• The task: Once you have located the line containing "Particle-In-Cell (PIC) methods" in the material below, return it exactly along with each line after it through the line containing "Long-time accuracy additionally".

• Records:
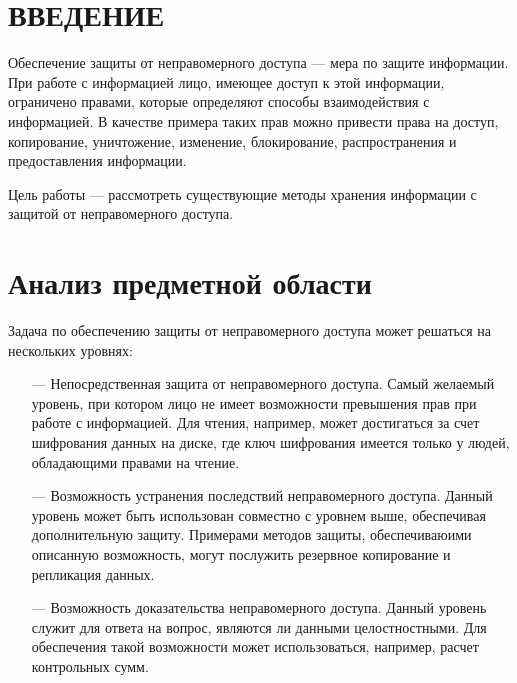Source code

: 


\normalsize
\setcounter{page}{3}

\pagebreak

\tableofcontents
\normalsize

\pagebreak

\section*{ВВЕДЕНИЕ}

Обеспечение защиты от неправомерного доступа --- мера по защите информации. При работе с информацией лицо, имеющее доступ к этой информации, ограничено правами, которые определяют способы взаимодействия с информацией. В качестве примера таких прав можно привести права на доступ, копирование, уничтожение, изменение, блокирование, распространения и предоставления информации.

Цель работы --- рассмотреть существующие методы хранения информации с защитой от неправомерного доступа.

\pagebreak

\section{Анализ предметной области}

Задача по обеспечению защиты от неправомерного доступа может решаться на нескольких уровнях:
\begin{itemize}
    \item[---] Непосредственная защита от неправомерного доступа. Самый желаемый уровень, при котором лицо не имеет возможности превышения прав при работе с информацией. Для чтения, например, может достигаться за счет шифрования данных на диске, где ключ шифрования имеется только у людей, обладающими правами на чтение.
    \item[---] Возможность устранения последствий неправомерного доступа. Данный уровень может быть использован совместно с уровнем выше, обеспечивая дополнительную защиту. Примерами методов защиты, обеспечиваюими описанную возможность, могут послужить резервное копирование и репликация данных.
    \item[---] Возможность доказательства неправомерного доступа. Данный уровень служит для ответа на вопрос, являются ли данными целостностными. Для обеспечения такой возможности может использоваться, например, расчет контрольных сумм.
\end{itemize}

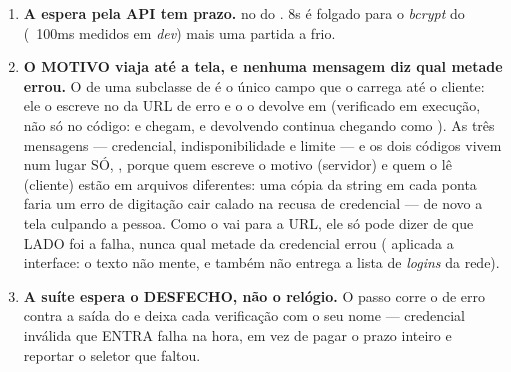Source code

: \begin{enumerate}
  \item \textbf{A espera pela API tem prazo.}
     no  do . 8s é
    folgado para o \emph{bcrypt} do  (~100ms medidos em
    \emph{dev}) mais uma partida a frio.
  \item \textbf{O MOTIVO viaja até a tela, e nenhuma mensagem diz qual metade
    errou.} O  de uma subclasse de  é o único
    campo que o  carrega até o cliente: ele o escreve no
     da URL de erro e o  o devolve em
     (verificado em execução, não só no código:
     e  chegam, e
     devolvendo  continua chegando como
    ). As três mensagens --- credencial, indisponibilidade
    e limite --- e os dois códigos vivem num lugar SÓ,
    , porque quem escreve o motivo
    (servidor) e quem o lê (cliente) estão em arquivos diferentes: uma cópia da
    string em cada ponta faria um erro de digitação cair calado na recusa de
    credencial --- de novo a tela culpando a pessoa. Como o  vai para a
    URL, ele só pode dizer de que LADO foi a falha, nunca qual metade da
    credencial errou ( aplicada a interface: o texto não mente, e
    também não entrega a lista de \emph{logins} da rede).
  \item \textbf{A suíte espera o DESFECHO, não o relógio.} O passo corre o
     de erro contra a saída do  e deixa cada
    verificação com o seu nome --- credencial inválida que ENTRA falha na hora,
    em vez de pagar o prazo inteiro e reportar o seletor que faltou.
\end{enumerate}

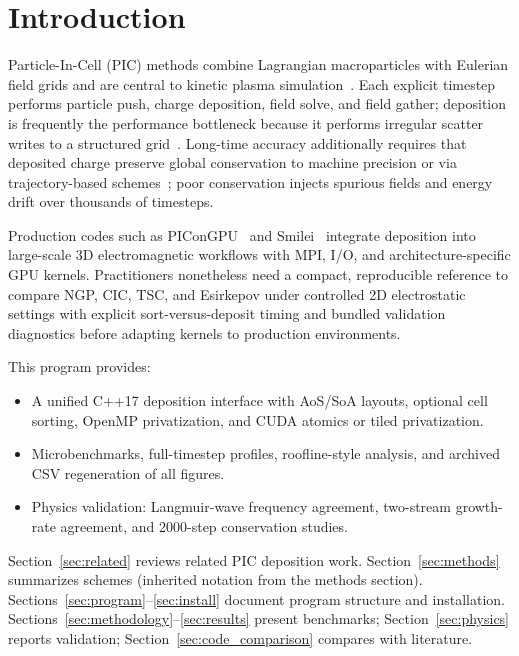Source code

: \section{Introduction}
\label{sec:intro}

Particle-In-Cell (PIC) methods combine Lagrangian macroparticles with Eulerian field grids and are central to kinetic plasma simulation~\cite{birdsall1991,hockney1988,dawson1983}.
Each explicit timestep performs particle push, charge deposition, field solve, and field gather; deposition is frequently the performance bottleneck because it performs irregular scatter writes to a structured grid~\cite{viereck2016}.
Long-time accuracy additionally requires that deposited charge preserve global conservation to machine precision or via trajectory-based schemes~\cite{brackbill1980,esirkepov2001}; poor conservation injects spurious fields and energy drift over thousands of timesteps.

Production codes such as PIConGPU~\cite{burau2010,steiniger2023} and Smilei~\cite{derouillat2018,beck2019} integrate deposition into large-scale 3D electromagnetic workflows with MPI, I/O, and architecture-specific GPU kernels.
Practitioners nonetheless need a compact, reproducible reference to compare NGP, CIC, TSC, and Esirkepov under controlled 2D electrostatic settings with explicit sort-versus-deposit timing and bundled validation diagnostics before adapting kernels to production environments.

This program provides:
\begin{itemize}
    \item A unified C++17 deposition interface with AoS/SoA layouts, optional cell sorting, OpenMP privatization, and CUDA atomics or tiled privatization.
    \item Microbenchmarks, full-timestep profiles, roofline-style analysis, and archived CSV regeneration of all figures.
    \item Physics validation: Langmuir-wave frequency agreement, two-stream growth-rate agreement, and 2000-step conservation studies.
\end{itemize}

Section~\ref{sec:related} reviews related PIC deposition work.
Section~\ref{sec:methods} summarizes schemes (inherited notation from the methods section).
Sections~\ref{sec:program}--\ref{sec:install} document program structure and installation.
Sections~\ref{sec:methodology}--\ref{sec:results} present benchmarks; Section~\ref{sec:physics} reports validation; Section~\ref{sec:code_comparison} compares with literature.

• Answer box:
Particle-In-Cell (PIC) methods combine Lagrangian macroparticles with Eulerian field grids and are central to kinetic plasma simulation~\cite{birdsall1991,hockney1988,dawson1983}.
Each explicit timestep performs particle push, charge deposition, field solve, and field gather; deposition is frequently the performance bottleneck because it performs irregular scatter writes to a structured grid~\cite{viereck2016}.
Long-time accuracy additionally requires that deposited charge preserve global conservation to machine precision or via trajectory-based schemes~\cite{brackbill1980,esirkepov2001}; poor conservation injects spurious fields and energy drift over thousands of timesteps.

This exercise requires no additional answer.